The Chic Corea ‘Secret’ I Could Never Understand.

Chick Corea in 2009 150x150 The Chic Corea ‘Secret’ I Could Never Understand.“Only play what you hear. If you don’t hear anything, don’t play anything.”
— Chick Corea

Sound advice for sure. But what the hell does it mean?

I’ve been trying to figure that out for 15 years.

Way back when I was a young buck at Berklee, spinning my wheels in the practice rooms, practicing all this ‘stuff’ I came across that quote.

Like most jazz ‘proverbs’ it made perfect logical sense. And obviously coming from Chic it must be true, right?
But I didn’t know what I was hearing. My mind was too busy thinking about all this ‘stuff’ I was learning – these patterns, and grooves and ‘concepts’.

I was too busy thinking about being ‘modern’ and getting my ‘chops’ together so I could be that ultra hip jazz guy. I wanted to play blazing fast licks, super modern rhythms and I wanted to take it ‘out’ like Trane and Ornette.

Turns out I was pretty much doing it wrong:-(

You see I, like most players these days, young & old, was coming at this jazz thing like it was something you could learn from a book.

That’s like saying you can learn Japanese from a book.

You can learn some stuff from a book. A lot of stuff even. But the ‘real’ learning has to come in a different way – the old fashion way.

The Answer? Listening to Records, Hitting the Bandstand/Jam Sessions and a good dose of musical introspection.

Yes, you DO have to practice and learn musical technique. You’ve got to check out some harmony and improvisation techniques. And books CAN be really helpful. But ultimately we gotta put it all together in that old fashion way.

Here are 4 things you should be doing with your music as much as possible.
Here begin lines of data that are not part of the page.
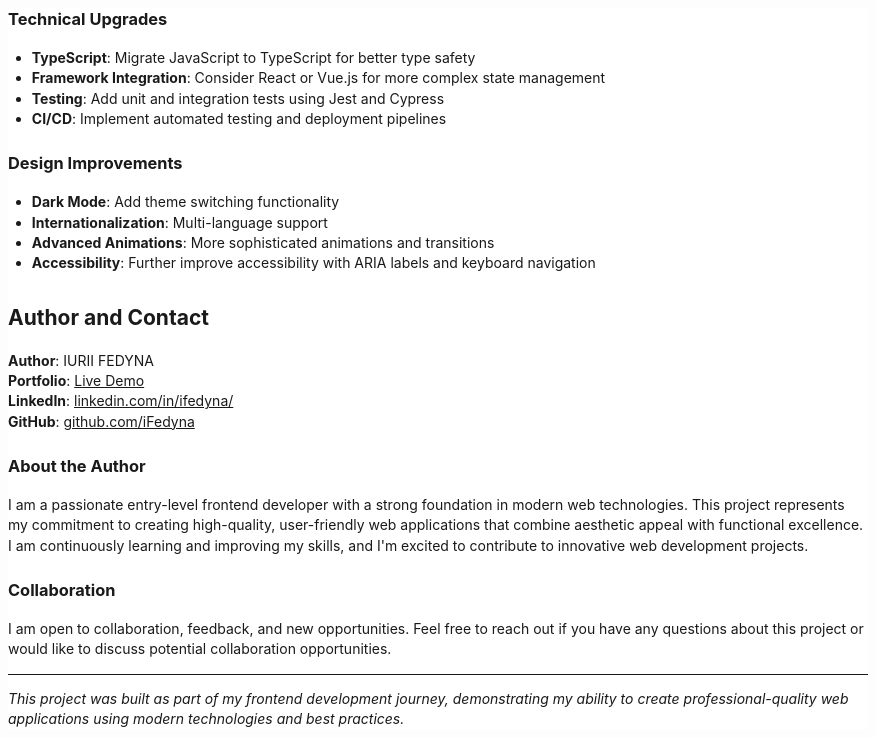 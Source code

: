 ### Technical Upgrades
- **TypeScript**: Migrate JavaScript to TypeScript for better type safety
- **Framework Integration**: Consider React or Vue.js for more complex state management
- **Testing**: Add unit and integration tests using Jest and Cypress
- **CI/CD**: Implement automated testing and deployment pipelines

### Design Improvements
- **Dark Mode**: Add theme switching functionality
- **Internationalization**: Multi-language support
- **Advanced Animations**: More sophisticated animations and transitions
- **Accessibility**: Further improve accessibility with ARIA labels and keyboard navigation

## Author and Contact

**Author**: IURII FEDYNA  
**Portfolio**: [Live Demo](https://iFedyna.github.io/portfolio_landing-page/)  
**LinkedIn**: [linkedin.com/in/ifedyna/](https://www.linkedin.com/in/ifedyna/)  
**GitHub**: [github.com/iFedyna](https://github.com/iFedyna)

### About the Author
I am a passionate entry-level frontend developer with a strong foundation in modern web technologies. This project represents my commitment to creating high-quality, user-friendly web applications that combine aesthetic appeal with functional excellence. I am continuously learning and improving my skills, and I'm excited to contribute to innovative web development projects.

### Collaboration
I am open to collaboration, feedback, and new opportunities. Feel free to reach out if you have any questions about this project or would like to discuss potential collaboration opportunities.

---

*This project was built as part of my frontend development journey, demonstrating my ability to create professional-quality web applications using modern technologies and best practices.*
1. Listen to records. The great records. Then listen some more. Focused listening. Listen until you have the sounds ringing in your ears. Take small pieces at a time – phrases, melodies, 1 line. But listen until the sound is a part of you. In fact, to take this further I would use ‘inner hearing’ or ‘mental rehearsal’ to further ingrain the sound in your aural imagination. That’s where your sound comes from.

2. Emulate that sound on your instrument. Just go for it. And keep going for it. Don’t overcomplicate that process. Just listen to records and emulate & imitate. Then choose your technical exercises, concepts and other practice topics so they serve that. It’s all about eartraining and building/learning vocabulary.
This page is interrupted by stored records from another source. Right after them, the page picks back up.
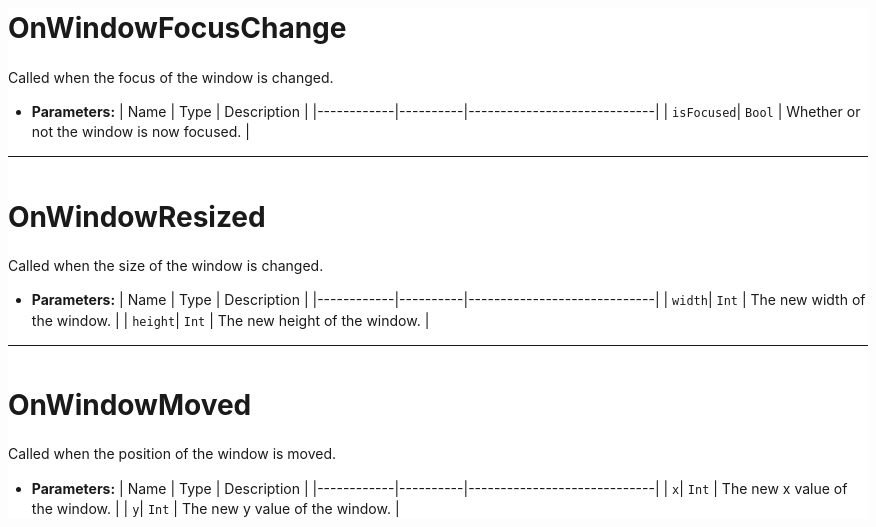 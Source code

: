 # OnWindowFocusChange
Called when the focus of the window is changed. 
- **Parameters:**
  | Name       | Type     | Description                 |
  |------------|----------|-----------------------------|
  | `isFocused`| `Bool` | Whether or not the window is now focused. |

---
# OnWindowResized
Called when the size of the window is changed. 
- **Parameters:**
  | Name       | Type     | Description                 |
  |------------|----------|-----------------------------|
  | `width`| `Int` | The new width of the window. |
  | `height`| `Int` | The new height of the window. |

---
# OnWindowMoved
Called when the position of the window is moved. 
- **Parameters:**
  | Name       | Type     | Description                 |
  |------------|----------|-----------------------------|
  | `x`| `Int` | The new x value of the window. |
  | `y`| `Int` | The new y value of the window. |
3. Play music. Every day you should practice using your growing vocabulary. Improvise with whatever you’re working on – a scale, an arpeggio, a simple progression, a rhythm, a melody. Keep it simple. But do it.

4. Play with people. If you’ve got some basic chops on your axe you’re ready to start playing with other cats. Find other cats and schedule as many sessions as your schedule can handle. This is where you learn how to speak the language you’re studying in the practice rooms.

Now, get out there and start swinging. God knows we need more beautiful music in this world now more than ever!